Job Search Correspondence Letters

There are various types of job correspondence letters such as a thank you letter, follow-up letter, prospecting letter, withdrawal letter, acceptance letter, and rejection letter. The most common correspondence is a cover letter.


Thank you Letter

Thank you letters are commonly written after any and every interaction with a prospective employer. The letter should cover some of the important points from your conversation. Send the letter within 48 hours. Electronic thank you letters are acceptable if most of the communicating has been conducted over e-mail. However, a handwritten note is still always a nice touch. Either way, a thank you letter should be sent.

Follow-up Letter

A follow-up letter is sent to an employer with whom you have already made contact. The goals are to keep your name salient in the recruiter’s mind, the demonstrate initiative, and/or to simply keep in touch for future interactions.

Prospecting Letter

A prospecting letter is used to inquire/prospect about vacancies at an organization. The aim of this letter is NOT to gather information about different job opportunities. Rather, this letter states “Here are my qualifications.” If there is a vacancy in which you are a good match, your letter with “catch his/her eye.” Follow-up is essential!

Acceptance Letter

One of the easiest letters to write, the acceptance letter is very succinct. With the excitement of a job offer try to contain your enthusiasm as you develop a short, simple letter of confirmation.

Withdrawal Letter

The withdrawal letter is used to inform an employer that they should no longer consider you a candidate. This letter is written to acknowledge the employer’s efforts as well as decline an offer in a professional manner.

Rejection Letter

The rejection letter is used when an offer has been extended to you and the decision to decline the offer is made. Generally, this letter is very brief (1-2 paragraphs) and is done in a constructive manner so as to help keep the door open.


Tips for Letters and Correspondence

  • Try not to sound too formal or distant in your writing style. Strike a balance between professional crispness and personal warmth when you write your letter.
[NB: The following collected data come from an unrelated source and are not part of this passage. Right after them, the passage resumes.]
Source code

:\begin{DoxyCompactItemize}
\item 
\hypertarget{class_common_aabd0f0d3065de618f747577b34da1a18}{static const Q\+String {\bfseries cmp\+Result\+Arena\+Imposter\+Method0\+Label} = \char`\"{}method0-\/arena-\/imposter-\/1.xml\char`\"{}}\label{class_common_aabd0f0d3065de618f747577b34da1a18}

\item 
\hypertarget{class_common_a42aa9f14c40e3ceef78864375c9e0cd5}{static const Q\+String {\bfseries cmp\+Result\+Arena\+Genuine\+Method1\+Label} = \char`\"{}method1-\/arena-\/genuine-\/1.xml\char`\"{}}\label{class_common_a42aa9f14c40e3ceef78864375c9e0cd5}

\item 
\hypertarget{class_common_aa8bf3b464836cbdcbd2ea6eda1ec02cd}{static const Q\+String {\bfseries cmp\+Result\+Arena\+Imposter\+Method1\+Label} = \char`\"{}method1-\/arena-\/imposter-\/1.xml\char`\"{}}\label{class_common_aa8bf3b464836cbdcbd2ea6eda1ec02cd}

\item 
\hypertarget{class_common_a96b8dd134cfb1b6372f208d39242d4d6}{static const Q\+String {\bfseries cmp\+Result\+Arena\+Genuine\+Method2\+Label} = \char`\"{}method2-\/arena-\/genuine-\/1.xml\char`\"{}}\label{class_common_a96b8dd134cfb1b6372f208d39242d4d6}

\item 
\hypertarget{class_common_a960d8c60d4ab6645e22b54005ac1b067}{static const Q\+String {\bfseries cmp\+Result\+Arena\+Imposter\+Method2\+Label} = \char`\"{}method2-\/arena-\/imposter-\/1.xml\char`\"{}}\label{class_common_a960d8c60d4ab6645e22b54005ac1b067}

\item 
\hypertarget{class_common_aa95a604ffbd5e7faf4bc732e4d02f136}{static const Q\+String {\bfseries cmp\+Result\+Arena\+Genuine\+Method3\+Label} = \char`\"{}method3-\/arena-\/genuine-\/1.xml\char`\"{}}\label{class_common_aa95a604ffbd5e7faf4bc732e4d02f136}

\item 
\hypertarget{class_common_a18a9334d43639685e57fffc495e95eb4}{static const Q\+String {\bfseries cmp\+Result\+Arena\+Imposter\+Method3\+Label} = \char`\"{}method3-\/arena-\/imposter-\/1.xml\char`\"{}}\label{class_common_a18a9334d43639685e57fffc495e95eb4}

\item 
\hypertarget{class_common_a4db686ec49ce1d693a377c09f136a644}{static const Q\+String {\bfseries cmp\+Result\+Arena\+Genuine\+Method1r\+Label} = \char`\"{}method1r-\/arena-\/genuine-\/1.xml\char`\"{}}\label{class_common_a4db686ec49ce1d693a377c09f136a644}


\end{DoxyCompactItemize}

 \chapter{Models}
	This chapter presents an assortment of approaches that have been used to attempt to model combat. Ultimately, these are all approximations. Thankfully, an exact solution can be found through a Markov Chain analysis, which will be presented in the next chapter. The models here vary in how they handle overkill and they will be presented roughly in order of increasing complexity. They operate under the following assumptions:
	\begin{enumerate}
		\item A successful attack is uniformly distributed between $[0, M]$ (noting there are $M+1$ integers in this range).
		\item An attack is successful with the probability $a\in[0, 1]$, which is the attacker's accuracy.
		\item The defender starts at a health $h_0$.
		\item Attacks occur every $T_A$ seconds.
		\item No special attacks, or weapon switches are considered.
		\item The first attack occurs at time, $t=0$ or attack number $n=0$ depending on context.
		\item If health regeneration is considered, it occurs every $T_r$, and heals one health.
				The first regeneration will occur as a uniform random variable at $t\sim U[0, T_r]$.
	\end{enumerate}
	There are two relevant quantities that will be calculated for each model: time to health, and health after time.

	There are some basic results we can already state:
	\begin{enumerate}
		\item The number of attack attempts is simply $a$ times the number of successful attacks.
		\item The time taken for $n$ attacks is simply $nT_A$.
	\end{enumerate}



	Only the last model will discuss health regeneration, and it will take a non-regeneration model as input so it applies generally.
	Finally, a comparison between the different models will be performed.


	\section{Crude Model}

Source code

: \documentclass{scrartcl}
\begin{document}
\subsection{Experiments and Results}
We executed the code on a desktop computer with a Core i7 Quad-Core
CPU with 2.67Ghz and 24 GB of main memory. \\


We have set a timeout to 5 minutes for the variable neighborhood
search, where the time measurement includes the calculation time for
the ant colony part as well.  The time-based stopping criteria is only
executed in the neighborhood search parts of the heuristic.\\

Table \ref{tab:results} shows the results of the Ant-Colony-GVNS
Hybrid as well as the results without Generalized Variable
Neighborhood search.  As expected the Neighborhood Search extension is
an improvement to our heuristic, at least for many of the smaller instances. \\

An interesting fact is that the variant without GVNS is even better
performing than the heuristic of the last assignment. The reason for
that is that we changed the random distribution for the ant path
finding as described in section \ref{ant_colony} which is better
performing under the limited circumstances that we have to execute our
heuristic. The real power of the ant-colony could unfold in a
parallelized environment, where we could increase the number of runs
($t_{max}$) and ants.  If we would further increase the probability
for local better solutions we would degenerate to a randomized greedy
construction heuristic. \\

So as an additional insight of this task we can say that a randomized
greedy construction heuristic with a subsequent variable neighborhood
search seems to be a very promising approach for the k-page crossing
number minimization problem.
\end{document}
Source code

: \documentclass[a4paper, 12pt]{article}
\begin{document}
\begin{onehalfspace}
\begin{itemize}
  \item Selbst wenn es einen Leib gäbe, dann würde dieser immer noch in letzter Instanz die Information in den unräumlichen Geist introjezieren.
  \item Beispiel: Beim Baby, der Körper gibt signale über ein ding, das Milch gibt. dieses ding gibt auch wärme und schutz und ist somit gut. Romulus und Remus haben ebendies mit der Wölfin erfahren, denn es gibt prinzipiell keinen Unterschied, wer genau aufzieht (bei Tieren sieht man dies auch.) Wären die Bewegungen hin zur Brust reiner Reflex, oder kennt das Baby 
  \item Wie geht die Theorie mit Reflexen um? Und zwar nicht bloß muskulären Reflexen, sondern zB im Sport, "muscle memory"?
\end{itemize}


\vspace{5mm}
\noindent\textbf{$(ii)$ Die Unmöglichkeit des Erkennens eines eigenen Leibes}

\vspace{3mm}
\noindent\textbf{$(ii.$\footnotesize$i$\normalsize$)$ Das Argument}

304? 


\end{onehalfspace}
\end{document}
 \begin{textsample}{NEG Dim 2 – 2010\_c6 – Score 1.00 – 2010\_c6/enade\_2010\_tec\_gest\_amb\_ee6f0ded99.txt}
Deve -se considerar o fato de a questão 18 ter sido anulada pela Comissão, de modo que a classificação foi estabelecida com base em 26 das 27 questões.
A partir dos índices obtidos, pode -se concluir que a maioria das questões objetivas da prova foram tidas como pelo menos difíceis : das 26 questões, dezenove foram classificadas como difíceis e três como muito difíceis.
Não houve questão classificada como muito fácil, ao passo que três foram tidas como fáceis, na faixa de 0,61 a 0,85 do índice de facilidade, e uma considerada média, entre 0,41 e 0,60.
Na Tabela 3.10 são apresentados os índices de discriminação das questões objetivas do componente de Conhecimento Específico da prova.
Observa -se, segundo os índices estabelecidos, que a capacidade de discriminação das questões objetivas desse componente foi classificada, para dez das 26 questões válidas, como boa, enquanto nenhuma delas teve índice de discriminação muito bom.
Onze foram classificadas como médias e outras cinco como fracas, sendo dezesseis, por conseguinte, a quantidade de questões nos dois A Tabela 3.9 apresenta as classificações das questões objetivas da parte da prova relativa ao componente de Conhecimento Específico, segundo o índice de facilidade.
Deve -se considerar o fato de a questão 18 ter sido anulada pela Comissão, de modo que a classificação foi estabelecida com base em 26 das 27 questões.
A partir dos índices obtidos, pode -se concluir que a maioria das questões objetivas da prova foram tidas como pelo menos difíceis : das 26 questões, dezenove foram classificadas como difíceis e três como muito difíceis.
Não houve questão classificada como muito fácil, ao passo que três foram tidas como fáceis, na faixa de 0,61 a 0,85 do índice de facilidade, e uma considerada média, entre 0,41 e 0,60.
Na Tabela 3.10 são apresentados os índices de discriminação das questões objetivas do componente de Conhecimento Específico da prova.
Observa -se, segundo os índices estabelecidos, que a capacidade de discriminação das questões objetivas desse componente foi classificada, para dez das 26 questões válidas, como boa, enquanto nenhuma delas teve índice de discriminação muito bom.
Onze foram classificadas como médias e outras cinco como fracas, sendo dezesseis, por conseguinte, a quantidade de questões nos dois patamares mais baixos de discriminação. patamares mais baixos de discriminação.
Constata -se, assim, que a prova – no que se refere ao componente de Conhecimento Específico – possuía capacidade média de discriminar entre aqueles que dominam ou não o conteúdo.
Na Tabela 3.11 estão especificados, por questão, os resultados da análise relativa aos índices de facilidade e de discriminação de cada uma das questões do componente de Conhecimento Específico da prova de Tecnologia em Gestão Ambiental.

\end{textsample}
But do NOT use conversational wording.
  • If you feel you are lacking specific qualifications for a position, do NOT apologize for what you perceive as a deficiency. Stress your strengths and sound positive and confident.
  • Tailor your letter to the needs of the company and the requirements of the position. How will the employer benefit by hiring you?
  • Form letters will more than likely not be read. Be sure your original is prepared on the same size and color paper of your résumé.
  • Be certain that you use a letter quality printer with a visually appealing typeface. Make certain the font does not look like your cover letter or résumé was typed on a typewriter.
  • Try to not use abbreviations in your cover letter except for Mr., Ms., Dr., or Mrs.
  • Avoid the temptation to write conversationally, especially in thank you letters.
  • Make sure to keep in contact with your network and companies of great interest to you.
  • Keep a copy of each letter for your file.
  • Proofread your letters!! Be certain that the letter is clean, attractive, and accurate.